Искать брата он начал с первого же дня. Кажется, помог Максимов, в квартире которого проходил парадный ужин по случаю Юриного приезда. Драгоценная посуда, изысканная еда, дрожащие руки хозяина... Ничего хорошего из этой затеи Максимова не вышло; они разругались вдрызг к концу ужина. Юра говорил медленно, протяжно, что было у него признаком крайнего раздражения, у Максимова руки стали дрожать еще сильнее. Слава Богу, все кончилось благополучно, и мы ушли, чтоб больше не видеться, но с телефоном Гошки. Телефон никогда не отвечал.
Мы уехали на юг Франции, встречались там с Марком Шагалом, подружились с вдовой Жерара Филипа – потрясающей женщиной Анн Филип, и вот однажды в чудесной гостинице «Голубятня» Юра уже в который раз набрал номер. И вдруг лицо его окаменело.

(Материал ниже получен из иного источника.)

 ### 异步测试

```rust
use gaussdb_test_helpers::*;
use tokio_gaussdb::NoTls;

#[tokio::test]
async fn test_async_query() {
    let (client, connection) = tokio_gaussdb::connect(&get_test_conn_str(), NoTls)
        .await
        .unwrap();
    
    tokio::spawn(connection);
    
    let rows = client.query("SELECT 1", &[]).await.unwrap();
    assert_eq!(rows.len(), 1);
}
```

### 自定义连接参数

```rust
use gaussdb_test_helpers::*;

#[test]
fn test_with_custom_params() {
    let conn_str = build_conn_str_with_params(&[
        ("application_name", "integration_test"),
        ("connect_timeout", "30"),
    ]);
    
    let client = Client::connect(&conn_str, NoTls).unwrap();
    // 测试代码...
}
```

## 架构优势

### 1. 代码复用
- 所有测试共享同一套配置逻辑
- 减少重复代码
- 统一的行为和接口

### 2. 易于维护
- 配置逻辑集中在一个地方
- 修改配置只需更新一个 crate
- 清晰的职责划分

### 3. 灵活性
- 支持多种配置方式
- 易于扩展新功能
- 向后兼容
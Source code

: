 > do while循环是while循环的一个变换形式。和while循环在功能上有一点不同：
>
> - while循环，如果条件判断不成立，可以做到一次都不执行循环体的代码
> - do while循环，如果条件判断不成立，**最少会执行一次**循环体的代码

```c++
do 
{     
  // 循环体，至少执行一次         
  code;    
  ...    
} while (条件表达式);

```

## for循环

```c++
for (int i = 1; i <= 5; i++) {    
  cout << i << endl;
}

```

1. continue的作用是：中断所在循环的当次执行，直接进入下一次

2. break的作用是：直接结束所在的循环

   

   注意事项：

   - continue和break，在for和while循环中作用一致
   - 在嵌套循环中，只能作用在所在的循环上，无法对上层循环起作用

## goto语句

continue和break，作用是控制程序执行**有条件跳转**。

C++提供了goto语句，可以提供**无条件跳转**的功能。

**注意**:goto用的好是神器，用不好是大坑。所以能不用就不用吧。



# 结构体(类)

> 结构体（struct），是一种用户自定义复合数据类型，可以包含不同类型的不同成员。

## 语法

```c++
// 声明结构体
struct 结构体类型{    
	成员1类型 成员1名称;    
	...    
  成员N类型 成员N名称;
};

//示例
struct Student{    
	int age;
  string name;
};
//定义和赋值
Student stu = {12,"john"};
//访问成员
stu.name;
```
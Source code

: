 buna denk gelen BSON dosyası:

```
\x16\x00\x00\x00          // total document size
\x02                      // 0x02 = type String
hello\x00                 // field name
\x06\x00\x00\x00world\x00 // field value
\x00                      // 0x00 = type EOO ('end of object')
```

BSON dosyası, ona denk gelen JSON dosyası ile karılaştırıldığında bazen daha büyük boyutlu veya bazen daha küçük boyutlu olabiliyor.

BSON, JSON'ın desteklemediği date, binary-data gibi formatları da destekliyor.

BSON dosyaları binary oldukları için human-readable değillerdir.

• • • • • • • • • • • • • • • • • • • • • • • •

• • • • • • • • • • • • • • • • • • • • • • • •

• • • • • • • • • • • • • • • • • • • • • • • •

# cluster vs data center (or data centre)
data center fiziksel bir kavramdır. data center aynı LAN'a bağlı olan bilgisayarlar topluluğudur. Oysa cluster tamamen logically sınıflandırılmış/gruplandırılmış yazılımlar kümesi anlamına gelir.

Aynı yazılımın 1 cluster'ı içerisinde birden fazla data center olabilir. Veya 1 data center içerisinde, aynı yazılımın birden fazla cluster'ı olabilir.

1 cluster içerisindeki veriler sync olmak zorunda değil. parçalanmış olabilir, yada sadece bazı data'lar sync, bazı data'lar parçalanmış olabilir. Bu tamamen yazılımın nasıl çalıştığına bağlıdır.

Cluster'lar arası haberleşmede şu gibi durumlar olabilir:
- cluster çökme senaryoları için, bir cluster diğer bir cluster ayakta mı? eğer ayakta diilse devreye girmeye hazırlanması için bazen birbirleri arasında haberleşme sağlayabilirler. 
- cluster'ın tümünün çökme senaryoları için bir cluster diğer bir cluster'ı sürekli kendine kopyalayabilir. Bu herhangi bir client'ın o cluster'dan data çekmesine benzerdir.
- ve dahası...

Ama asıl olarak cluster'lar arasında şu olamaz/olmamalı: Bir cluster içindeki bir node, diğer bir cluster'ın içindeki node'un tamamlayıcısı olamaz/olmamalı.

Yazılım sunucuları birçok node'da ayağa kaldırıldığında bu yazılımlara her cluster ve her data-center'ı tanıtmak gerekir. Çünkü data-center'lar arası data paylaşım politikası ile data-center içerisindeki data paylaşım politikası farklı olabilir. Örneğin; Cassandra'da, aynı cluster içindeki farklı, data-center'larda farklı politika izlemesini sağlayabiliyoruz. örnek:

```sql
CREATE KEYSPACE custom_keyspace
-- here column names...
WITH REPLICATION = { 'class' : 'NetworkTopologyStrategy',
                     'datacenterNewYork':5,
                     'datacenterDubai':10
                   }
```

– Гошка, это я – твой брат...
Я вышла из комнаты на террасу. Была темная прекрасная ночь. В бассейне отражались огни фонарей, играла музыка в ресторане, далеко внизу мерцала огнями Ницца. Юра подошел, остановился сзади.
– Знаешь, как он отозвался на звонок? Он сказал «Уи».[270]
Мы увидимся в Париже.И было три встречи.
Первая – в ресторане «Утраченное время», где они пытались наверстать это самое время и говорили, говорили обо всем сразу.
Вторая – в кафе на Елисейских полях, куда Гошка пришел со своей подругой, милой, измученной женщиной, русской, не говорящей по-русски. Потом мы пошли в кино и смотрели фильм по роману Ведекинда.
И третья, последняя, – возле кинотеатра «Одеон». Сидели в кафе, и Георгий сказал, что хочет вернуться в Союз.
– Но ты ведь понимаешь, что с тебя кое-что потребуют, – сказал Юра.